Work to be completed → From first line to last, copy the listing exactly and omit its pictures.

^^^^^^^^

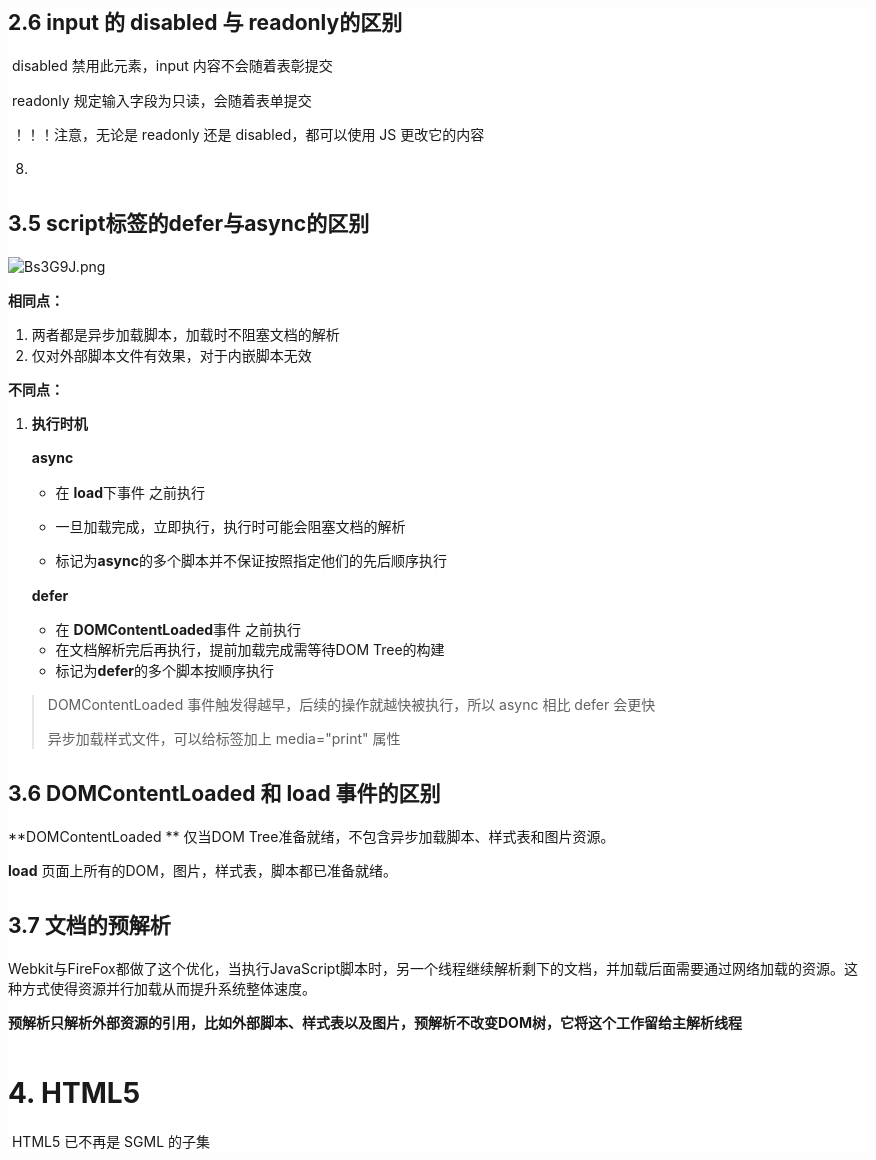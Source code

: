 ## 2.6 input 的 disabled 与 readonly的区别

​	disabled 禁用此元素，input 内容不会随着表彰提交

​	readonly 规定输入字段为只读，会随着表单提交

​	！！！注意，无论是 readonly 还是 disabled，都可以使用 JS 更改它的内容

8. 

## 3.5 script标签的defer与async的区别

![Bs3G9J.png](https://s1.ax1x.com/2020/11/03/Bs3G9J.png)

**相同点：**

1. 两者都是异步加载脚本，加载时不阻塞文档的解析
2. 仅对外部脚本文件有效果，对于内嵌脚本无效

**不同点：**

1. **执行时机**

   **async**

   - 在 **load**下事件 之前执行
   - 一旦加载完成，立即执行，执行时可能会阻塞文档的解析

   - 标记为**async**的多个脚本并不保证按照指定他们的先后顺序执行

   **defer**

   - 在 **DOMContentLoaded**事件 之前执行
   - 在文档解析完后再执行，提前加载完成需等待DOM Tree的构建
   - 标记为**defer**的多个脚本按顺序执行

> DOMContentLoaded 事件触发得越早，后续的操作就越快被执行，所以 async 相比 defer 会更快
>
> 异步加载样式文件，可以给<link>标签加上 media="print" 属性

## 3.6 DOMContentLoaded 和 load 事件的区别

**DOMContentLoaded ** 仅当DOM Tree准备就绪，不包含异步加载脚本、样式表和图片资源。

**load** 页面上所有的DOM，图片，样式表，脚本都已准备就绪。

## 3.7 文档的预解析

​	Webkit与FireFox都做了这个优化，当执行JavaScript脚本时，另一个线程继续解析剩下的文档，并加载后面需要通过网络加载的资源。这种方式使得资源并行加载从而提升系统整体速度。

​	**预解析只解析外部资源的引用，比如外部脚本、样式表以及图片，预解析不改变DOM树，它将这个工作留给主解析线程**

# 4. HTML5

​	HTML5 已不再是 SGML 的子集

^^^^^^^^

Exercise answer →
Source code

: ## 2.6 input 的 disabled 与 readonly的区别

​	disabled 禁用此元素，input 内容不会随着表彰提交

​	readonly 规定输入字段为只读，会随着表单提交

​	！！！注意，无论是 readonly 还是 disabled，都可以使用 JS 更改它的内容

8. 

## 3.5 script标签的defer与async的区别

![Bs3G9J.png](https://s1.ax1x.com/2020/11/03/Bs3G9J.png)

**相同点：**

1. 两者都是异步加载脚本，加载时不阻塞文档的解析
2. 仅对外部脚本文件有效果，对于内嵌脚本无效

**不同点：**

1. **执行时机**

   **async**

   - 在 **load**下事件 之前执行
   - 一旦加载完成，立即执行，执行时可能会阻塞文档的解析

   - 标记为**async**的多个脚本并不保证按照指定他们的先后顺序执行

   **defer**

   - 在 **DOMContentLoaded**事件 之前执行
   - 在文档解析完后再执行，提前加载完成需等待DOM Tree的构建
   - 标记为**defer**的多个脚本按顺序执行

> DOMContentLoaded 事件触发得越早，后续的操作就越快被执行，所以 async 相比 defer 会更快
>
> 异步加载样式文件，可以给<link>标签加上 media="print" 属性

## 3.6 DOMContentLoaded 和 load 事件的区别

**DOMContentLoaded ** 仅当DOM Tree准备就绪，不包含异步加载脚本、样式表和图片资源。

**load** 页面上所有的DOM，图片，样式表，脚本都已准备就绪。

## 3.7 文档的预解析

​	Webkit与FireFox都做了这个优化，当执行JavaScript脚本时，另一个线程继续解析剩下的文档，并加载后面需要通过网络加载的资源。这种方式使得资源并行加载从而提升系统整体速度。

​	**预解析只解析外部资源的引用，比如外部脚本、样式表以及图片，预解析不改变DOM树，它将这个工作留给主解析线程**

# 4. HTML5

​	HTML5 已不再是 SGML 的子集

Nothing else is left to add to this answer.